Convergence Assessment of Spatial Factor Models (and other spatial occupancy models)
Spatial (and non-spatial) factor models can be difficult to fit,
requiring a large number of MCMC samples and fairly long run times
(e.g., hours or days), even with the computational advancements
implemented in spOccupancy
. Further, assessing convergence
in spatial factor models can be a complicated task. These models include
multiple levels of latent variables that we are trying to estimate:
multiple spatial NNGPs (i.e., the spatial factors) along with their
associated species-specific coefficients (factor loadings) are estimated
to accommodate residual correlations and spatial autocorrelation, and
the estimated occupancy values themselves are a (partially observed)

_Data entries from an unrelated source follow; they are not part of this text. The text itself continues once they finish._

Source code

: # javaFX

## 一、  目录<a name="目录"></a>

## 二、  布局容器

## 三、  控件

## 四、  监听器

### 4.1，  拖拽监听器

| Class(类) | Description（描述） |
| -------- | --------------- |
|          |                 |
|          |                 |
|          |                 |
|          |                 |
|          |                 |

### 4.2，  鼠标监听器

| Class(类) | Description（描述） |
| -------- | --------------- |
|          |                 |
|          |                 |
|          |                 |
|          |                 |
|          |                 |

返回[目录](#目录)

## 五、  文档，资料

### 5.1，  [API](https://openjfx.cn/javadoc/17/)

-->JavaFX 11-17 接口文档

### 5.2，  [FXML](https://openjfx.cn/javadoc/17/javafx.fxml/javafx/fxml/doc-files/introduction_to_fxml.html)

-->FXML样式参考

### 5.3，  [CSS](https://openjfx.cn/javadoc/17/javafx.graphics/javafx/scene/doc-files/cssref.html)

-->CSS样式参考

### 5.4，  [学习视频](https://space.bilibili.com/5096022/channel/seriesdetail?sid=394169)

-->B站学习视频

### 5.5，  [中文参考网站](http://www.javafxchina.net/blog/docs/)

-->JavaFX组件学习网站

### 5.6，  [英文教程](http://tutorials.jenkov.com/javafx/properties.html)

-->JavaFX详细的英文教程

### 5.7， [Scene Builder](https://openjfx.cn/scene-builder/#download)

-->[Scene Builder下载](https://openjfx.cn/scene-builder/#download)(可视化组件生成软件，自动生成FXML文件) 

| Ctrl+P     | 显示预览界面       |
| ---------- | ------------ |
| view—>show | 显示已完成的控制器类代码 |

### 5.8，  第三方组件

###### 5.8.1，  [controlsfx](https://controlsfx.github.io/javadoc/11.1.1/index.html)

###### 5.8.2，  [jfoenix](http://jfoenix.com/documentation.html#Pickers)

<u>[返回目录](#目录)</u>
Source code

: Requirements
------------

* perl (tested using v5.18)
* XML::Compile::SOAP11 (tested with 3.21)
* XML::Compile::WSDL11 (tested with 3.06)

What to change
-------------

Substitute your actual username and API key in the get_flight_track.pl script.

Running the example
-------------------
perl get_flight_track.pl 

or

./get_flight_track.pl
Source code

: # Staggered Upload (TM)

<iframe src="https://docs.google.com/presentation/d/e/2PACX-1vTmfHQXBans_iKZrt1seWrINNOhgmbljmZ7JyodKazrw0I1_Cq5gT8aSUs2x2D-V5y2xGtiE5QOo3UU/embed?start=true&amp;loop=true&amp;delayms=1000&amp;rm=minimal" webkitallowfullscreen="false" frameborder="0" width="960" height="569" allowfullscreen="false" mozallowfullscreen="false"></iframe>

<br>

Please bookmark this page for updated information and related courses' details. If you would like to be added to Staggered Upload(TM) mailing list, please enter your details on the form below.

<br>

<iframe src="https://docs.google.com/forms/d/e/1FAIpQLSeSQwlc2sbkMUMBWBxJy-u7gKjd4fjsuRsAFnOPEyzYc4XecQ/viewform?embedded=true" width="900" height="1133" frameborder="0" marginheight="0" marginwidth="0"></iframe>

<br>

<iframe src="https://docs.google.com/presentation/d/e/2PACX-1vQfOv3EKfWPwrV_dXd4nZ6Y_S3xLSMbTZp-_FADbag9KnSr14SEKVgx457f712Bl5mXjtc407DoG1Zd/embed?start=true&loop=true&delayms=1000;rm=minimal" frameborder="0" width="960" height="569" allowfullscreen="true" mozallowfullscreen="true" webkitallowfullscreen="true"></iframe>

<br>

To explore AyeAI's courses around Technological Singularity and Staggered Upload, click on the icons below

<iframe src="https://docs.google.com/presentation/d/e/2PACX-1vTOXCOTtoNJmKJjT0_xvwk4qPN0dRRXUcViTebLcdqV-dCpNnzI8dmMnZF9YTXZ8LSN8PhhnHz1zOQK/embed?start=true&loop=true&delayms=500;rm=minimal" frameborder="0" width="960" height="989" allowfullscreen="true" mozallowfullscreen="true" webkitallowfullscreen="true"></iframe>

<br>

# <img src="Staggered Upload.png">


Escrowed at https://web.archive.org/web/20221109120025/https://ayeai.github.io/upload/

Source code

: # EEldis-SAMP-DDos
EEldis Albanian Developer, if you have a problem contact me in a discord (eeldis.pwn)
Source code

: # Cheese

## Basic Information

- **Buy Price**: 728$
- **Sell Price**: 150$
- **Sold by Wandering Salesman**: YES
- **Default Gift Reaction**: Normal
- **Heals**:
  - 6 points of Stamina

latent state that we need to disentangle from the imperfect detection
process. Trying to do all of this with a set of binary data points
(i.e., the detection-nondetection data) can be a difficult task,
especially when there is not an extremely large number of spatial
locations or there are a lot of rare species in the data set. Given the
complexity of these models, and the somewhat “weak identifiability” of
some of the model parameters (particularly those associated with the
spatial autocorrelation), the default convergence criteria that are
presented when running the summary()
function in
spOccupancy
may not provide the whole picture as to whether
or not the “model has converged”. In the following, we elaborate on
different convergence/identifiability issues that may arise when fitting
spatial factor models. We first start off with a discussion of an
“initial convergence assessment”, which is what we recommend doing for
all models in spOccupancy
. If adequate time has been spent
in this portion of the assessment and some issues are still arising, the
additional identifiability and convergence issues discussed later in the
document can be helpful for diagnosing problems, and/or determining if
you can proceed with the objectives of your analysis (or if the model is
too complicated to be fit with your data).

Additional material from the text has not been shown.